The phoebe sings lustily for the first time in days, hawking flies on the sunny side of the barn. Bits of cattail down rise from the marsh.
Fragments of sky are still visible behind the haze of new leaves. The cattails are shedding; tufts of down drift by. That Sunday silence.
Cool air, bright sun and silence, save for the rustling of cattails and the creaking of one dead oak cradled in the limbs of its neighbor.
Clear and bracing, like a shot of vodka. The thirteen cattail heads beside the springhouse sway gently in the dawn light.
Juncos hop on the icy snow between the cattails where a rabbit disappeared fifteen minutes earlier, taking the darkness with it.
The cattails’ broken blades are white with rime.
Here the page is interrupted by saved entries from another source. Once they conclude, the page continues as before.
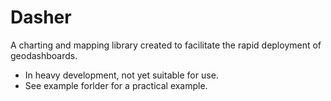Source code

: Dasher
===============

A charting and mapping library created to facilitate the rapid deployment of geodashboards.

* In heavy development, not yet suitable for use.
* See example forlder for a practical example.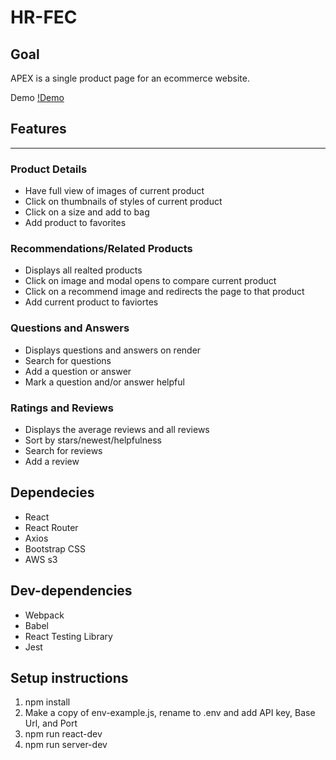 # **HR-FEC**

## Goal
APEX is a single product page for an ecommerce website.

Demo
[!Demo](https://media.giphy.com/media/8chl05WOIRycGOVmxA/giphy.gif)


## Features
_______________________________________________________

### Product Details
- Have full view of images of current product
- Click on thumbnails of styles of current product
- Click on a size and add to bag
- Add product to favorites

### Recommendations/Related Products
- Displays all realted products
- Click on image and modal opens to compare current product
- Click on a recommend image and redirects the page to that product
- Add current product to faviortes

### Questions and Answers
- Displays questions and answers on render
- Search for questions
- Add a question or answer
- Mark a question and/or answer helpful

### Ratings and Reviews
- Displays the average reviews and all reviews
- Sort by stars/newest/helpfulness
- Search for reviews
- Add a review


## Dependecies
- React
- React Router
- Axios
- Bootstrap CSS
- AWS s3

## Dev-dependencies
- Webpack
- Babel
- React Testing Library
- Jest

## Setup instructions
1. npm install
2. Make a copy of env-example.js, rename to .env and add API key, Base Url, and Port
3. npm run react-dev
4. npm run server-dev
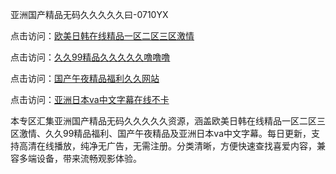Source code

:亚洲国产精品无码久久久久久曰-0710YX

点击访问：<a href="https://heiliaoe8ajia.pages.dev">欧美日韩在线精品一区二区三区激情</a>

点击访问：<a href="https://heiliaoxqkkct.pages.dev">久久99精品久久久久久噜噜噜</a>

点击访问：<a href="https://heiliaoxwd5i8.pages.dev">国产午夜精品福利久久网站</a>

点击访问：<a href="https://heiliaowt0d7p.pages.dev">亚洲日本va中文字幕在线不卡</a>

本专区汇集亚洲国产精品无码久久久久久资源，涵盖欧美日韩在线精品一区二区三区激情、久久99精品福利、国产午夜精品及亚洲日本va中文字幕。每日更新，支持高清在线播放，纯净无广告，无需注册。分类清晰，方便快速查找喜爱内容，兼容多端设备，带来流畅观影体验。

<span style="display:none;">[Canonical link](https://github.com/mot20250710/so15 ）</span>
Two juncos flutter up under the springhouse eaves, investigating the empty phoebe nest.
Halfway to the ground, a locust leaf reverses course and heads for the sky. The cattails whisper, a restive crowd, but the sun never comes.
The downpour eases, and the cattail leaves stop dancing. A burst of bird calls from within the dogwood thicket: waxwings, towhees.
In the springhouse marsh, 13 cattail spikes are turning brown. When I go over for a closer look, a deer pops her head up, swivels her ears.
In the light breeze, one clump of cattails waves out of sync; the sound of chewing. A few perfunctory phrases from a red-eyed vireo.